I am looking how to use MIG with multiple virtual machines (VMs). When we have multiple GPUs, we can attach different GPUs to different instances via PCI passthrough (OpenStack Docs: Attaching physical PCI devices to guests) in openstack and KVM environment. It seems that MIG works fine with Docker but it is not clear if it works with VMs too.
From what I have been told by support you cannot passthrough single MIG instances to VMs. From what I have seen though, it does seem that you can create a VM with a full A100 and then partition that GPU inside the VM using MIG if that is what you are after.
Standard vGPUs seem to work fine in community openstack so hopefully MIG-backed vGPU will eventually be supported. That would be great but I still need to get my hands on some A100 to test that it is actually possible (nvidia docs mention support to RHEL OS/OpenStack, not more generic stuff).
Do ping back if you manage to get something going with MIG :)
Thank you for your reply. Yes, it will be great if MIG-backed is also supported through PCI-passthrough or vGPU. We are still investigating this option.

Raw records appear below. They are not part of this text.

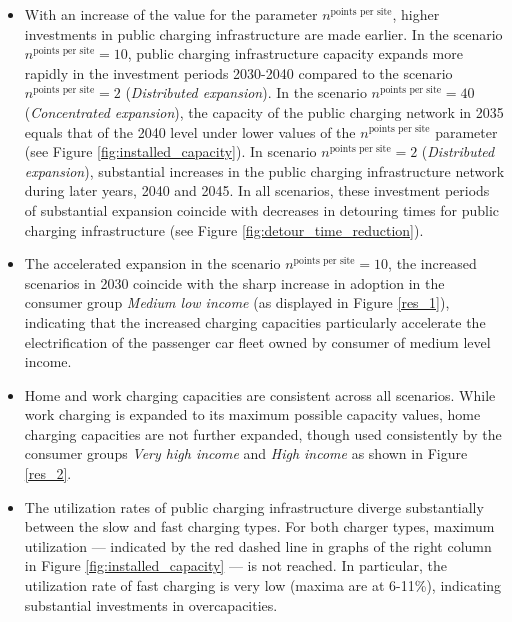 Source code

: \documentclass[preprint,review,11pt, authoryear]{elsarticle}
\begin{document}
        \begin{itemize}
            \item With an increase of the value for the parameter $n^{\textrm{points per site}}$, higher investments in public charging infrastructure are made earlier. In the scenario $n^{\textrm{points per site}} = 10$, public charging infrastructure capacity expands more rapidly in the investment periods 2030-2040 compared to the scenario $n^{\textrm{points per site}} = 2$ (\textit{Distributed expansion}). In the scenario $n^{\textrm{points per site}} = 40$ (\textit{Concentrated expansion}), the capacity of the public charging network in 2035 equals that of the 2040 level under lower values of the $n^{\textrm{points per site}}$ parameter (see Figure \ref{fig:installed_capacity}). In scenario $n^{\textrm{points per site}} = 2$ (\textit{Distributed expansion}), substantial increases in the public charging infrastructure network  during later years, 2040 and 2045. In all scenarios, these investment periods of substantial expansion coincide with decreases in detouring times for public charging infrastructure (see Figure \ref{fig:detour_time_reduction}). 
            \item The accelerated expansion in the scenario $n^{\textrm{points per site}} = 10$, the increased scenarios in 2030 coincide with the sharp increase in adoption in the consumer group \textit{Medium low income} (as displayed in Figure \ref{res_1}), indicating that the increased charging capacities particularly accelerate the electrification of the passenger car fleet owned by consumer of medium level income.
            \item Home and work charging capacities are consistent across all scenarios. While work charging is expanded to its maximum possible capacity values, home charging capacities are not further expanded, though used consistently by the consumer groups \textit{Very high income} and \textit{High income} as shown in Figure \ref{res_2}. 
            \item The utilization rates of public charging infrastructure diverge substantially between the slow and fast charging types. For both charger types, maximum utilization  --- indicated by the red dashed line in graphs of the right column in Figure \ref{fig:installed_capacity} --- is not reached. In particular, the utilization rate of fast charging is very low (maxima are at 6-11\%), indicating substantial investments in overcapacities.

\end{itemize}
\end{document}
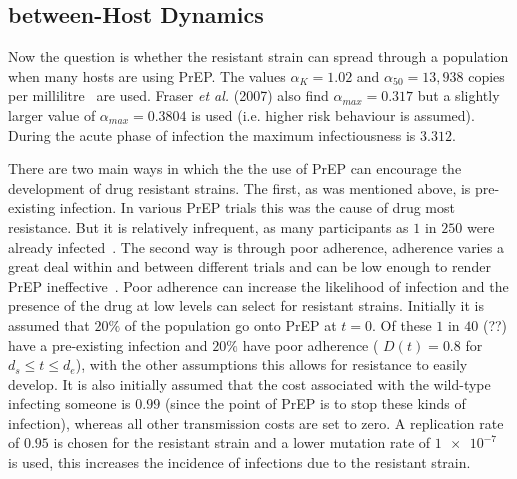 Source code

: \documentclass[DIV=15]{scrartcl}
\begin{document}
  

  
  
\subsection{between-Host Dynamics}  
 

Now the question is whether the resistant strain can spread through a population when many hosts are using PrEP.   The values $\alpha_K = 1.02$ and $\alpha_{50} = 13,938$ copies per millilitre~\cite{fraser2007}  are used. Fraser \textit{et al.} (2007)  also find $\alpha_{max} = 0.317$ but a slightly larger value of  $\alpha_{max}= 0.3804$ is used (i.e. higher risk behaviour is assumed).    
During the acute phase of infection the maximum infectiousness is $ 3.312$.



There are two  main ways in which the
the use  of PrEP can encourage the development of drug resistant strains. The first, as  was mentioned above, is pre-existing infection. In various PrEP trials this was the cause of  drug  most resistance. But it is relatively infrequent, 
as many participants as  $1$ in $250$ were already infected~\cite{iprex2011}. The second way is through poor adherence, adherence varies a great deal within and between different trials and can be low enough to render PrEP ineffective~\cite{corneli2014}. Poor adherence can increase  the  likelihood
of infection and the presence of the drug at low levels can select for resistant strains. %
Initially it is  assumed that  
$20\%$ of the population  go  onto PrEP at $t=0$. Of these $1$ in $40$ (??) have a pre-existing infection  and $20\%$ have poor adherence ( $D(t) = 0.8$ for $ d_s \leq t \leq d_e$), with the other assumptions this allows for resistance to easily develop. It is also initially assumed that the cost associated with the wild-type infecting someone is $0.99$  (since the point of  PrEP is to stop these kinds of infection), whereas all other transmission costs are set to zero. A replication rate of $ 0.95 $ is chosen for the resistant strain and a lower mutation rate of $ \SI{1e-7}{}$ is used, this  increases the incidence of infections due to  the resistant strain.
\end{document}
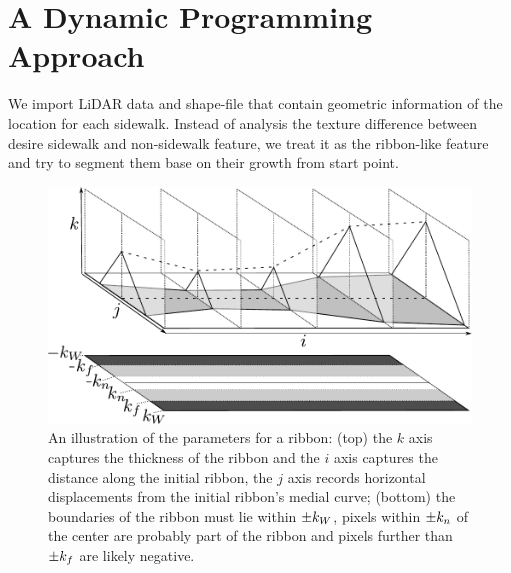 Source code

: \chapter{A Dynamic Programming Approach}

We import LiDAR data and shape-file that contain geometric information of the location for each sidewalk. 
Instead of analysis the texture difference between desire sidewalk and non-sidewalk feature, we treat it as the ribbon-like feature and try to segment them base on their growth from start point. 


\begin{figure}[htb]
    \centering
    \includegraphics[width=\textwidth]{Figures/ribbon-3d-combined.pdf}
    \caption[3D Ribbon Image]{An illustration of the parameters for a ribbon: (top) the $k$ axis captures the thickness of the ribbon and the $i$ axis captures the distance along the initial ribbon, the $j$ axis records horizontal displacements from the initial ribbon's medial curve; (bottom) the boundaries of the ribbon must lie within $\pm k_W{}$, pixels within $\pm k_n{}$ of the center are probably part of the ribbon and pixels further than $\pm k_f{}$ are likely negative. }
    \label{fig:ribbon_3d}
\end{figure}

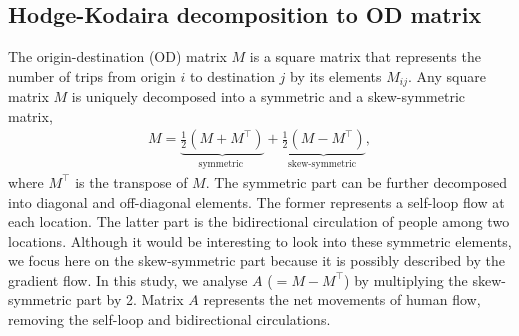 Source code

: \documentclass[]{article}
\begin{document}
\subsection*{Hodge-Kodaira decomposition to OD matrix}

The origin-destination (OD) matrix $M$ is a square matrix that represents the number of trips from origin $i$ to destination $j$ by its elements $M_{ij}$.
Any square matrix $M$ is uniquely decomposed into a symmetric and a skew-symmetric matrix,
\begin{align}
  M = \underbrace{\frac{1}{2} \left( M + M^{\intercal} \right) }_{\text{symmetric }}
  + \underbrace{\frac{1}{2} \left( M - M^{\intercal} \right) }_{\text{skew-symmetric }},
  \label{eq:symm}
\end{align}
where $M^{\intercal}$ is the transpose of $M$.
The symmetric part can be further decomposed into diagonal and off-diagonal elements.
The former represents a self-loop flow at each location.
The latter part is the bidirectional circulation of people among two locations.
Although it would be interesting to look into these symmetric elements,
we focus here on the skew-symmetric part because it is possibly described by the gradient flow.
In this study, we analyse  $A$ ($= M - M^{\intercal}$) by multiplying the skew-symmetric part by 2.
Matrix $A$ represents the net movements of human flow, removing the self-loop and bidirectional circulations.
\end{document}
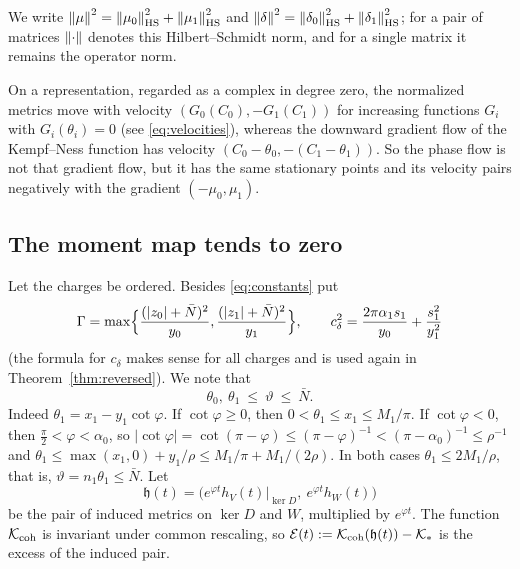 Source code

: We write
$\left\lVert\mu\right\rVert^2=\left\lVert\mu_0\right\rVert_{\mathrm{HS}}^2+\left\lVert\mu_1\right\rVert_{\mathrm{HS}}^2$ and
$\left\lVert\delta\right\rVert^2=\left\lVert\delta_0\right\rVert_{\mathrm{HS}}^2+\left\lVert\delta_1\right\rVert_{\mathrm{HS}}^2$; for a pair of
matrices $\left\lVert\cdot\right\rVert$ denotes this Hilbert--Schmidt norm, and for a single
matrix it remains the operator norm.

On a representation, regarded as a complex in degree zero, the normalized
metrics move with velocity $(G_0(C_0),-G_1(C_1))$ for increasing functions
$G_i$ with $G_i(\theta_i)=0$ (see \eqref{eq:velocities}), whereas the downward
gradient flow of the Kempf--Ness function has velocity
$(C_0-\theta_0,-(C_1-\theta_1))$. So the phase flow is not that gradient flow,
but it has the same stationary points and its velocity pairs negatively with
the gradient $(-\mu_0,\mu_1)$.

\subsection{The moment map tends to zero}
Let the charges be ordered. Besides \eqref{eq:constants} put
\[
 \Gamma=\max\Bigl\{\frac{(|z_0|+\bar N)^2}{y_0},\frac{(|z_1|+\bar N)^2}{y_1}\Bigr\},\qquad
 c_\delta^2=\frac{2\pi\alpha_1s_1}{y_0}+\frac{s_1^2}{y_1^2}
\]
(the formula for $c_\delta$ makes sense for all charges and is used again in
Theorem~\ref{thm:reversed}). We note that
\begin{equation}\label{eq:thetabound}
 \theta_0,\ \theta_1\ \leq\ \vartheta\ \leq\ \bar N .
\end{equation}
Indeed $\theta_1=x_1-y_1\cot\varphi$. If $\cot\varphi\geq0$, then
$0<\theta_1\leq x_1\leq M_1/\pi$. If $\cot\varphi<0$, then
$\frac\pi2<\varphi<\alpha_0$, so
$|\cot\varphi|=\cot(\pi-\varphi)\leq(\pi-\varphi)^{-1}<(\pi-\alpha_0)^{-1}\leq\rho^{-1}$
and $\theta_1\leq\max(x_1,0)+y_1/\rho\leq M_1/\pi+M_1/(2\rho)$. In both cases
$\theta_1\leq2M_1/\rho$, that is, $\vartheta=n_1\theta_1\leq\bar N$. Let
\[
 \mathfrak h(t)=\bigl(e^{\varphi t}h_V(t)|_{\ker D},\ e^{\varphi t}h_W(t)\bigr)
\]
be the pair of induced metrics on $\ker D$ and $W$, multiplied by
$e^{\varphi t}$. The function $\mathcal K_{\mathrm{coh}}$ is invariant under common rescaling, so
$\mathcal E(t):=\mathcal K_{\mathrm{coh}}(\mathfrak h(t))-\mathcal K_*$ is the excess of the induced pair.

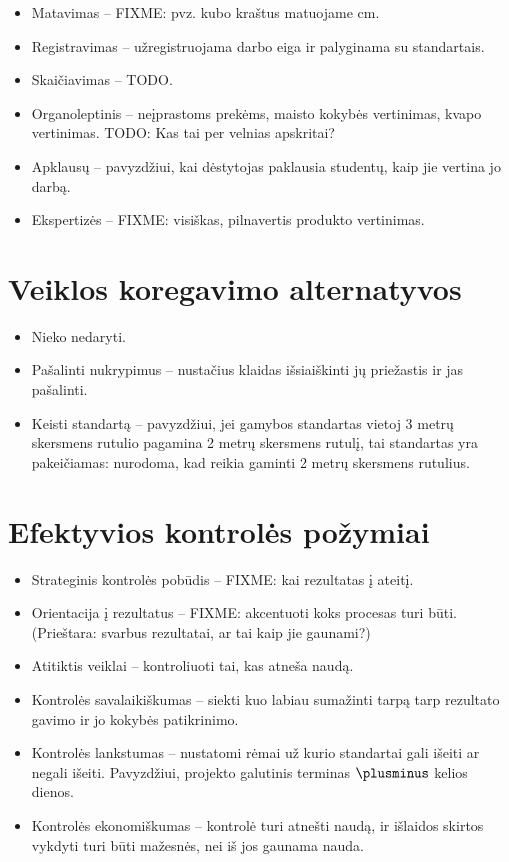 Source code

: \begin{itemize}
  \item Matavimas – FIXME: pvz. kubo kraštus matuojame cm.
  \item Registravimas – užregistruojama darbo eiga ir palyginama su
    standartais.
  \item Skaičiavimas – TODO.
  \item Organoleptinis – neįprastoms prekėms, maisto kokybės vertinimas,
    kvapo vertinimas. TODO: Kas tai per velnias apskritai?
  \item Apklausų – pavyzdžiui, kai dėstytojas paklausia studentų, kaip
    jie vertina jo darbą.
  \item Ekspertizės – FIXME: visiškas, pilnavertis produkto vertinimas.
\end{itemize}

\section{Veiklos koregavimo alternatyvos}

\begin{itemize}
  \item Nieko nedaryti.
  \item Pašalinti nukrypimus – nustačius klaidas išsiaiškinti jų priežastis
    ir jas pašalinti.
  \item Keisti standartą – pavyzdžiui, jei gamybos standartas vietoj
    3 metrų skersmens rutulio pagamina 2 metrų skersmens rutulį, tai
    standartas yra pakeičiamas: nurodoma, kad reikia gaminti 2 metrų
    skersmens rutulius.
\end{itemize}

\section{Efektyvios kontrolės požymiai}

\begin{itemize}
  \item Strateginis kontrolės pobūdis – FIXME: kai rezultatas į ateitį.
  \item Orientacija į rezultatus – FIXME: akcentuoti koks procesas turi
    būti. (Prieštara: svarbus rezultatai, ar tai kaip jie gaunami?)
  \item Atitiktis veiklai – kontroliuoti tai, kas atneša naudą.
  \item Kontrolės savalaikiškumas – siekti kuo labiau sumažinti tarpą
    tarp rezultato gavimo ir jo kokybės patikrinimo.
  \item Kontrolės lankstumas – nustatomi rėmai už kurio standartai
    gali išeiti ar negali išeiti. Pavyzdžiui, projekto galutinis terminas
    $\plusminus$ kelios dienos.
  \item Kontrolės ekonomiškumas – kontrolė turi atnešti naudą, ir išlaidos
    skirtos vykdyti turi būti mažesnės, nei iš jos gaunama nauda.
\end{itemize}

Recently, we are working on some A100 with Openstack and we are trying to integrate them with our Openstack. In contrast to legacy GPUs where type-PCI is considered in Nova configuration (at the controller and compute), with A100 only type-PF (Physical Function) or type-VF (Virtual Function) with sr-iov should be enabled.
I will post here our finding regarding MIG technology and its integration with cloud environment (Openstack).
Thanks for replying back and wanting to keep posting your findings here :)
You mention that:
In contrast to legacy GPUs where type-PCI is considered in Nova configuration (at the controller and compute), with A100 only type-PF (Physical Function) or type-VF (Virtual Function) with sr-iov should be enabled.
In our openstack cloud we have GPUs like the V100 that are running with type-PCI to enable PCI-passthrough but I am not sure I fully understand what you mean. It seems to me that you are saying that you are not being able to do PCI-passthrough using the A100? Is that it? Could you please elaborate?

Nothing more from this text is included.